● **Information supplied**:
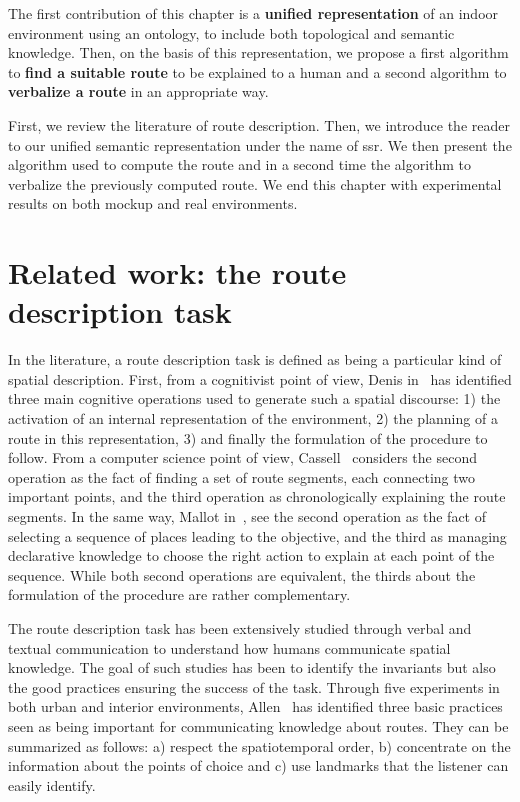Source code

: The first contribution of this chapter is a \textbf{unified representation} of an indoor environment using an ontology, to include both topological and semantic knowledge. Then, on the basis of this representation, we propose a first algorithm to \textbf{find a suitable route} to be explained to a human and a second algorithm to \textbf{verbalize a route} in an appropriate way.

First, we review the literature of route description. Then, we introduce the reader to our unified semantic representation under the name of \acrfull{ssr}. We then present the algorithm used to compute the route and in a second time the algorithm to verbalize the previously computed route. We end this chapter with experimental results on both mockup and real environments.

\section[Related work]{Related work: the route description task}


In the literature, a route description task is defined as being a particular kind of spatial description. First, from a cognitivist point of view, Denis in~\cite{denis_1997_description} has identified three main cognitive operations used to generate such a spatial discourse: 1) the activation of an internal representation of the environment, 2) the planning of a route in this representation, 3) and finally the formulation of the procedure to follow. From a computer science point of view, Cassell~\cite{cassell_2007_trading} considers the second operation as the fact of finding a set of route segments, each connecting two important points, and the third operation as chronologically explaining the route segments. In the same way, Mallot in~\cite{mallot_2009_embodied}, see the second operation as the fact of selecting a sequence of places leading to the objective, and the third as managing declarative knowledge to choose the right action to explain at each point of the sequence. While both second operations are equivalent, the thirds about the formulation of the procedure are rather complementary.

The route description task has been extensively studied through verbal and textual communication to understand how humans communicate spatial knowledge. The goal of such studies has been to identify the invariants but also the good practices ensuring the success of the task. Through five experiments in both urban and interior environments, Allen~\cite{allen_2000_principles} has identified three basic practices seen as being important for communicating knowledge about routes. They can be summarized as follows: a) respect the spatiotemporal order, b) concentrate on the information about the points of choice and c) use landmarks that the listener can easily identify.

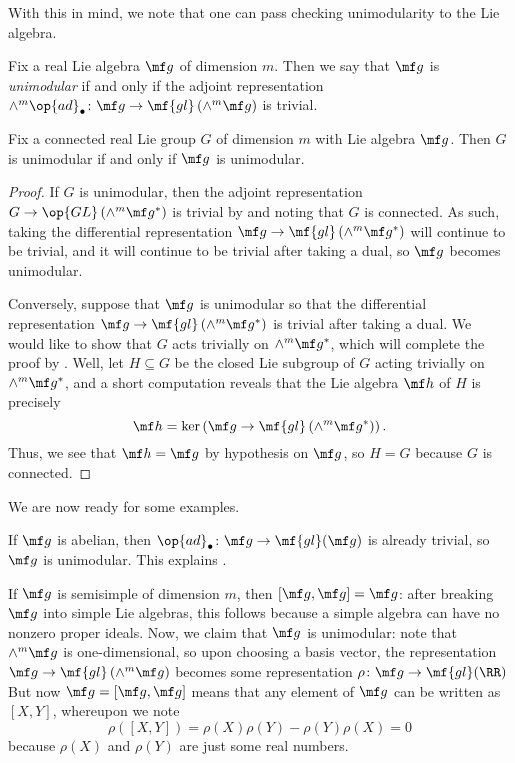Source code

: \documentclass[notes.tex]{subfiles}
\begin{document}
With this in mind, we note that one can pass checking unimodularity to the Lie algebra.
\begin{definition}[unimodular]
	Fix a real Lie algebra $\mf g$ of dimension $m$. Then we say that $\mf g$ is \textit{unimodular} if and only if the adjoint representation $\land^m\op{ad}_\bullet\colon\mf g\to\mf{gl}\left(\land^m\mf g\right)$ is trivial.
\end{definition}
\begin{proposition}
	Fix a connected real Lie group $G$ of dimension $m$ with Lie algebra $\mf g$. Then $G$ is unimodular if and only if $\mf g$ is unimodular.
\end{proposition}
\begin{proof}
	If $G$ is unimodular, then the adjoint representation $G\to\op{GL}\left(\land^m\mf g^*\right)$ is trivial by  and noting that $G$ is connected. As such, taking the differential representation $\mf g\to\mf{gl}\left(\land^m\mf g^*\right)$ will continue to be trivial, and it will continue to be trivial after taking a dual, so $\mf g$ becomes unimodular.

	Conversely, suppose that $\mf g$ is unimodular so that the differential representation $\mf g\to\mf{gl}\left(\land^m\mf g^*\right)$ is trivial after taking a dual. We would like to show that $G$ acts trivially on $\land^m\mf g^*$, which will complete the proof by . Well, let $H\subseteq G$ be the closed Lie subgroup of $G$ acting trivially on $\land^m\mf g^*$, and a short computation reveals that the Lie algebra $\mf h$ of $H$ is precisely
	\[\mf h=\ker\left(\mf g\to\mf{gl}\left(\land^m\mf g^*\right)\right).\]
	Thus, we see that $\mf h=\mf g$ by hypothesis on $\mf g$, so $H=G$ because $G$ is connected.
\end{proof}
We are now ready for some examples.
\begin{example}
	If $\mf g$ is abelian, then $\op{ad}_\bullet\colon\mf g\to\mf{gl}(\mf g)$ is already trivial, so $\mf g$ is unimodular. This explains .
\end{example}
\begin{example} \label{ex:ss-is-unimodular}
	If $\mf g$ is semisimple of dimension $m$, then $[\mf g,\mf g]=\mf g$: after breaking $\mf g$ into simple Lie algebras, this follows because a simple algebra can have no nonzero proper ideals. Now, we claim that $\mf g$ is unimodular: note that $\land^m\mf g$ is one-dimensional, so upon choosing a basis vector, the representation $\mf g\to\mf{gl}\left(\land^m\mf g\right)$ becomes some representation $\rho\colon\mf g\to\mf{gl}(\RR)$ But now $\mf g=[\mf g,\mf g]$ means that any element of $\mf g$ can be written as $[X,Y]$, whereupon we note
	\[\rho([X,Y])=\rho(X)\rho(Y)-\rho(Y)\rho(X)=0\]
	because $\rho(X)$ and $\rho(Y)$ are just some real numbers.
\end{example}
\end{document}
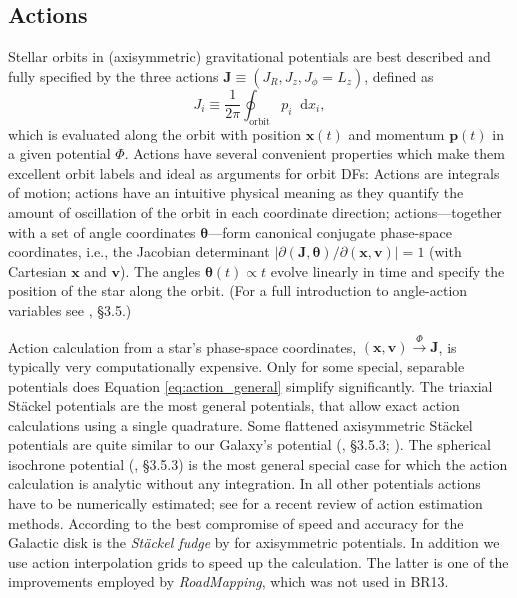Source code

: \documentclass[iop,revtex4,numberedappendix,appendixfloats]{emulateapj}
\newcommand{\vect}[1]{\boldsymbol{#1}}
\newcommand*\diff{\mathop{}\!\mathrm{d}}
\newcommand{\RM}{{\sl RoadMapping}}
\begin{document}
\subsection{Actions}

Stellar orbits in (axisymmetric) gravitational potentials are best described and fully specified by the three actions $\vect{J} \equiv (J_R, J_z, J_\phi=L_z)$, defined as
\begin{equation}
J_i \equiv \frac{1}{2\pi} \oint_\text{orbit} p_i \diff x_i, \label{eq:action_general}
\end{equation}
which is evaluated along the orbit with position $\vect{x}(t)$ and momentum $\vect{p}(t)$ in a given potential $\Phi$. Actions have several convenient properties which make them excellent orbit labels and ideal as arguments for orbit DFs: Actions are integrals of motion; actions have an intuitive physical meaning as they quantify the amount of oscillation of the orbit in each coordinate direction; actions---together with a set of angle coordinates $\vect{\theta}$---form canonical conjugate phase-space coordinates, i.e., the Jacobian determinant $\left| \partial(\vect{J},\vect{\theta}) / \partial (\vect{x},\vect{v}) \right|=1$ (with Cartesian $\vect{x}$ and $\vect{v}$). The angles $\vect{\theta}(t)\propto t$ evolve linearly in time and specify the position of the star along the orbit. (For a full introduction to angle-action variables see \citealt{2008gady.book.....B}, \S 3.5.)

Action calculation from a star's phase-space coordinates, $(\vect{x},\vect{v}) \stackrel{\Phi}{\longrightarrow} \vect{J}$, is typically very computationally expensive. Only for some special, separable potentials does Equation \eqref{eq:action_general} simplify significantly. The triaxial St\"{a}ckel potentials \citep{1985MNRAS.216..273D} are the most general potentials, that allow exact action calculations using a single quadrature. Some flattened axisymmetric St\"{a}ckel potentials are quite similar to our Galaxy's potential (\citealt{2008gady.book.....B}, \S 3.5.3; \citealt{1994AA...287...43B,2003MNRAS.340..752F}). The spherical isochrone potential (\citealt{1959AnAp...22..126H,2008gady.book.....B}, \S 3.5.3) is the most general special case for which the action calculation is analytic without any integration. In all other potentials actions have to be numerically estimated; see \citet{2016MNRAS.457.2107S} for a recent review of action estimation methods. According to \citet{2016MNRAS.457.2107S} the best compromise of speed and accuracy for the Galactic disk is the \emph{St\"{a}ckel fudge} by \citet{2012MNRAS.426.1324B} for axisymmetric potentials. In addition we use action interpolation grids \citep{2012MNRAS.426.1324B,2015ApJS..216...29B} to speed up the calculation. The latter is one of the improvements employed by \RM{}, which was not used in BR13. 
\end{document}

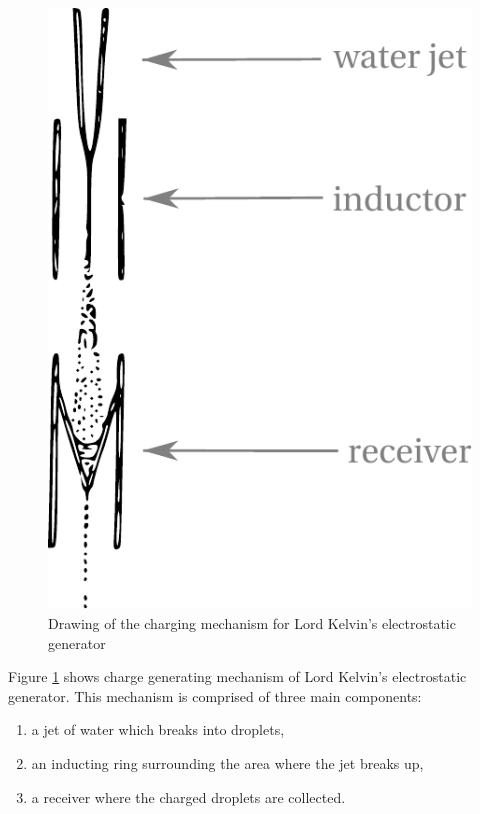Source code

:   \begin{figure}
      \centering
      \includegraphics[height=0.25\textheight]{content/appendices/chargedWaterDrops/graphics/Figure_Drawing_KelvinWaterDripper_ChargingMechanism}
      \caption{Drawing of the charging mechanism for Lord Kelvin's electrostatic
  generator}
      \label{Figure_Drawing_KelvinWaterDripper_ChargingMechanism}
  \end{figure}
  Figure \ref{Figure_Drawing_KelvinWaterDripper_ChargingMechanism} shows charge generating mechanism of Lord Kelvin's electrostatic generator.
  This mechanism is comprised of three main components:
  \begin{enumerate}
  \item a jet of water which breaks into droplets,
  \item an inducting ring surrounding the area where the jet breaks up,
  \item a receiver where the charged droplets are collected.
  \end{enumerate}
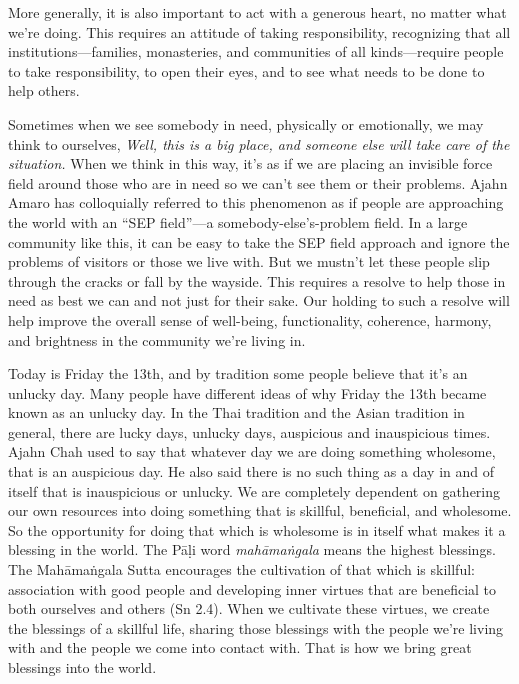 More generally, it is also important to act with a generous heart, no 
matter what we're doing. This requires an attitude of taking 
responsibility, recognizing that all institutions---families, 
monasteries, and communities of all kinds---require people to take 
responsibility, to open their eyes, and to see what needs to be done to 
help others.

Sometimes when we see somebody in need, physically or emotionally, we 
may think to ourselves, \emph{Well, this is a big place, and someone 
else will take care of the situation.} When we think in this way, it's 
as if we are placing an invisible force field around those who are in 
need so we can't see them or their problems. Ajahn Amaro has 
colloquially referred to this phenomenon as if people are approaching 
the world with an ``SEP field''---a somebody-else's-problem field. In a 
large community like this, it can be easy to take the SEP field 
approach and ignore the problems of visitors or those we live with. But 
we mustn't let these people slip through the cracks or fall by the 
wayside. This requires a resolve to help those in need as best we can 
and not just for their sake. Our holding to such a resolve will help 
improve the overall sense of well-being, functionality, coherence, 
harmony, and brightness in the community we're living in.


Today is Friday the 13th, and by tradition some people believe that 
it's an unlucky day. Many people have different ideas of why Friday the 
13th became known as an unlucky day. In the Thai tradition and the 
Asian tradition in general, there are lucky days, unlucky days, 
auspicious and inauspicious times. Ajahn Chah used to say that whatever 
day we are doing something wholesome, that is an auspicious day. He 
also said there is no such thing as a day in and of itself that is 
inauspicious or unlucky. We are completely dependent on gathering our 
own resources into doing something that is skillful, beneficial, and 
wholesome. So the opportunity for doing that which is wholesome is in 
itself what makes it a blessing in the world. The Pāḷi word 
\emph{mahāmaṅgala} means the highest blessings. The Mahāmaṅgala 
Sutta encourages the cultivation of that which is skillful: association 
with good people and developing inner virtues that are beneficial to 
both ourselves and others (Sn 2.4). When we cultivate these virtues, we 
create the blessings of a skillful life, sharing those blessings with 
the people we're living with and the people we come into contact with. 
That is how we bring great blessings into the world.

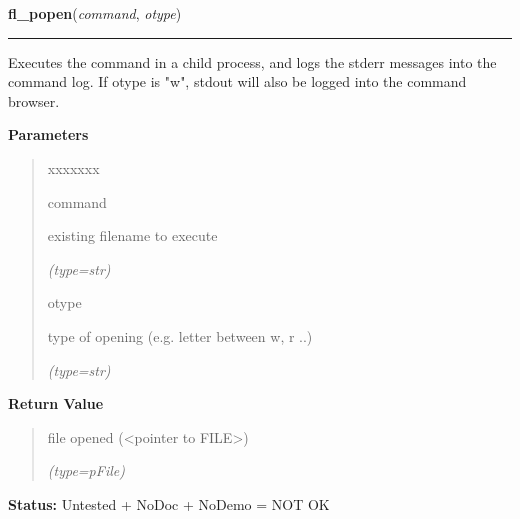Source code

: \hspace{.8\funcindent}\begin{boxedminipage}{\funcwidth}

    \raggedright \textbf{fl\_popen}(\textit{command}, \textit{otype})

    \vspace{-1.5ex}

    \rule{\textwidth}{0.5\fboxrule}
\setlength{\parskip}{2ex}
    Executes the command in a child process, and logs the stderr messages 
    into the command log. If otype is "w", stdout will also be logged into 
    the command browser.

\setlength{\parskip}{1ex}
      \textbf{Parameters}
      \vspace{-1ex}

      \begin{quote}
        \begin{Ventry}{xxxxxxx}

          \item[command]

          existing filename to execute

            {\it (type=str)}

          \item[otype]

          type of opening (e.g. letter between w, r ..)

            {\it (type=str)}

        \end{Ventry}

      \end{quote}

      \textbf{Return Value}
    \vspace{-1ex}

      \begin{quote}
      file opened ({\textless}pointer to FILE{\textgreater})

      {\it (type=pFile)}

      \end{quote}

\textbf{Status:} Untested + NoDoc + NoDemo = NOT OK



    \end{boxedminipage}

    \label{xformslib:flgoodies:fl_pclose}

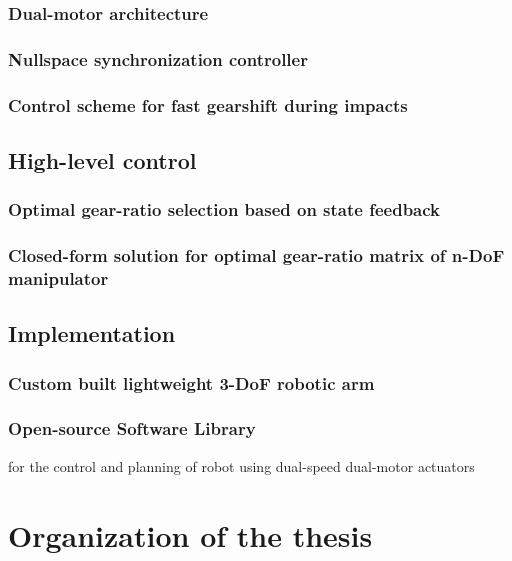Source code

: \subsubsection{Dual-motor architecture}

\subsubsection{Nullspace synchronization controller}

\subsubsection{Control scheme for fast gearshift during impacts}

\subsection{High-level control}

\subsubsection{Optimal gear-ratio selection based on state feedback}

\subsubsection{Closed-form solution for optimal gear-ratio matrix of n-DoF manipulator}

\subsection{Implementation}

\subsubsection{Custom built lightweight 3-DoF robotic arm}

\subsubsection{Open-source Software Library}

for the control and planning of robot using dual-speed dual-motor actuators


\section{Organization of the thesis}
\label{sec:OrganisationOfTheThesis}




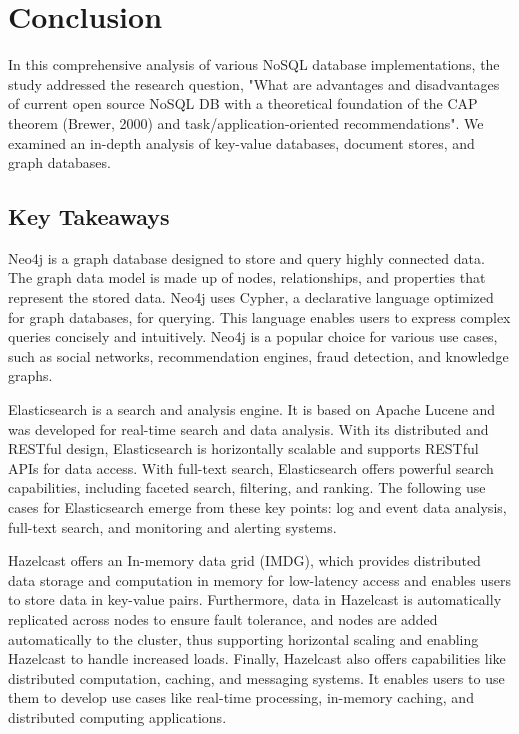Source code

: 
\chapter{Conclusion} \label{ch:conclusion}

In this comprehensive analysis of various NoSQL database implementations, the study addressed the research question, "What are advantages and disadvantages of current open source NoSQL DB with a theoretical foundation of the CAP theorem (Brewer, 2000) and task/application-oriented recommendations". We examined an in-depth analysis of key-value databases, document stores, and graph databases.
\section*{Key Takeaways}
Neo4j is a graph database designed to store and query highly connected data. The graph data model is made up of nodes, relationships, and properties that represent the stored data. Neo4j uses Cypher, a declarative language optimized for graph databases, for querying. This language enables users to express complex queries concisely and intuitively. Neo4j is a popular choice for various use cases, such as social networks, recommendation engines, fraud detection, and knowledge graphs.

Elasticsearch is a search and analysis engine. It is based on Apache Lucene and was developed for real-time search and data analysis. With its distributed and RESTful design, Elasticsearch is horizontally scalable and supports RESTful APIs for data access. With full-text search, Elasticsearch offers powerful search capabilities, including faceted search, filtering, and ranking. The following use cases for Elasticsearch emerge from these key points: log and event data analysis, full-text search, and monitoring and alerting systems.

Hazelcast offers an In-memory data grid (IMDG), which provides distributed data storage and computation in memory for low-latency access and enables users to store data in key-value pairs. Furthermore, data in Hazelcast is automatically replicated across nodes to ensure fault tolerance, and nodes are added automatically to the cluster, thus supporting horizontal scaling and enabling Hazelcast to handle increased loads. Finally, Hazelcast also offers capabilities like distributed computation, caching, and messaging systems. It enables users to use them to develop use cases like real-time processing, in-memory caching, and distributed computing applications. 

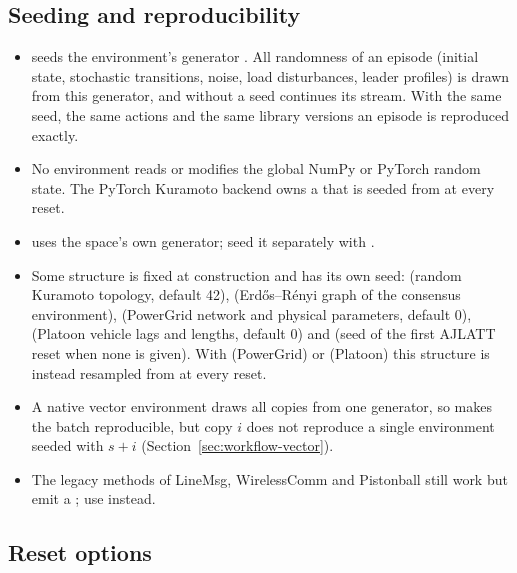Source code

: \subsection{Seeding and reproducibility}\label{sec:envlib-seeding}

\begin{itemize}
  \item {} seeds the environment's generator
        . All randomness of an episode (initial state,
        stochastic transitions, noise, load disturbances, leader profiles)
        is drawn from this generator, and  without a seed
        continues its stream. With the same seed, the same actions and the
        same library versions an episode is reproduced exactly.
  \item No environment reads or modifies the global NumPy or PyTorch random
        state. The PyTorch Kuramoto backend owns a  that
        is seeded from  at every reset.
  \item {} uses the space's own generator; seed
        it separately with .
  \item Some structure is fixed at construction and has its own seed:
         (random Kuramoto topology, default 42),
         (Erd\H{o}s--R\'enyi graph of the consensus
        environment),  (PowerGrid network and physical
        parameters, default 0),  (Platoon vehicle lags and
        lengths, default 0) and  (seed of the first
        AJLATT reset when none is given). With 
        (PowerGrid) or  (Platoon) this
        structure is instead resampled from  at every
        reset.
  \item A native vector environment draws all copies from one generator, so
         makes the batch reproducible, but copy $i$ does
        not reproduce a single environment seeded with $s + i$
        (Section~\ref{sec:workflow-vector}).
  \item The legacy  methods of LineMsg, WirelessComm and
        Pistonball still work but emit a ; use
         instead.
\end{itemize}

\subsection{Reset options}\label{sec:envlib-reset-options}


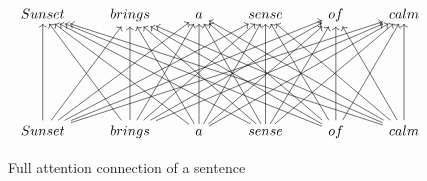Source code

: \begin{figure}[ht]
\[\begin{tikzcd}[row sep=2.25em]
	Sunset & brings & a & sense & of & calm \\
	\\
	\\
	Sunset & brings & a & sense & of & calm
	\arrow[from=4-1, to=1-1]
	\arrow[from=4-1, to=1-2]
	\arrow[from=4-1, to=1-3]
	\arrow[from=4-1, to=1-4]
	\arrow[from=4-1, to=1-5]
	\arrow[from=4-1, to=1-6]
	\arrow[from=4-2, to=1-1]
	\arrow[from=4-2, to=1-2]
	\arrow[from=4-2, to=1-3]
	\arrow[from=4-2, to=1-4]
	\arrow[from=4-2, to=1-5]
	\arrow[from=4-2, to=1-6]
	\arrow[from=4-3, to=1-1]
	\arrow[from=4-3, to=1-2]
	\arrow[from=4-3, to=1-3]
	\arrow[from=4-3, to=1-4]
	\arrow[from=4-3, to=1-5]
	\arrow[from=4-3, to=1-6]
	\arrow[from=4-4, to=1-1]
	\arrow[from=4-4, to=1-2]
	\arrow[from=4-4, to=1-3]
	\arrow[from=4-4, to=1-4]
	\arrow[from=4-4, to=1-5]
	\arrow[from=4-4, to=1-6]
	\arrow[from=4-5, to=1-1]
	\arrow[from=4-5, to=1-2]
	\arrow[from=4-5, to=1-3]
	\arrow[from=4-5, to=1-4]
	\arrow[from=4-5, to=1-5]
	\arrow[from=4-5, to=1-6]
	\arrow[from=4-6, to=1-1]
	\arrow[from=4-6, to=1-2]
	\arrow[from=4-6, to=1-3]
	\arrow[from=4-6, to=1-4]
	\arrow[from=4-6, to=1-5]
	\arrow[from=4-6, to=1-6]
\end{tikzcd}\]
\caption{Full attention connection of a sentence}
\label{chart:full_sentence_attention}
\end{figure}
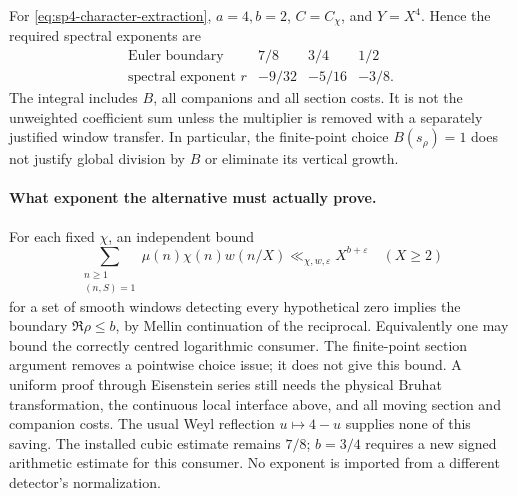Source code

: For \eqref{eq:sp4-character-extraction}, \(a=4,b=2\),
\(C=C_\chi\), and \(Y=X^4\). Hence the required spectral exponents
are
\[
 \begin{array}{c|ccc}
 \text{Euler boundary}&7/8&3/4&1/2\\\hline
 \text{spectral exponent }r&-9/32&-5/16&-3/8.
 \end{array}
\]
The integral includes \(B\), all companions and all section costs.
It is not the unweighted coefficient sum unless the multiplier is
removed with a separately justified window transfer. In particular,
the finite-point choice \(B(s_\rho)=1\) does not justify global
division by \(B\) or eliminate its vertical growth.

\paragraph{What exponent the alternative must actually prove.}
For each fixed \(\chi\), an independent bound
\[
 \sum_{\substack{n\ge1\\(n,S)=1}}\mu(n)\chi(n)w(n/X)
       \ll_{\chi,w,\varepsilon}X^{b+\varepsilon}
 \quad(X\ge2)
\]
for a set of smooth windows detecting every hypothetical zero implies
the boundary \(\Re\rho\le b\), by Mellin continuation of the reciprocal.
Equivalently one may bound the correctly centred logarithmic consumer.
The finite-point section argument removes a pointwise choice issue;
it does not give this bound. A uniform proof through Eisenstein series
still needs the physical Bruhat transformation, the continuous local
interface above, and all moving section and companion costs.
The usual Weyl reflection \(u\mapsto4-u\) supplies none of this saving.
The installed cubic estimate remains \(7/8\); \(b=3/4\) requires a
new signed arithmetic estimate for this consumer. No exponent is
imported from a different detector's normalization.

● **What you have to do**: Look through the data above and report every line in which "analysis" appears.

● **Task output**:
In this comprehensive analysis of various NoSQL database implementations, the study addressed the research question, "What are advantages and disadvantages of current open source NoSQL DB with a theoretical foundation of the CAP theorem (Brewer, 2000) and task/application-oriented recommendations". We examined an in-depth analysis of key-value databases, document stores, and graph databases.
Elasticsearch is a search and analysis engine. It is based on Apache Lucene and was developed for real-time search and data analysis. With its distributed and RESTful design, Elasticsearch is horizontally scalable and supports RESTful APIs for data access. With full-text search, Elasticsearch offers powerful search capabilities, including faceted search, filtering, and ranking. The following use cases for Elasticsearch emerge from these key points: log and event data analysis, full-text search, and monitoring and alerting systems.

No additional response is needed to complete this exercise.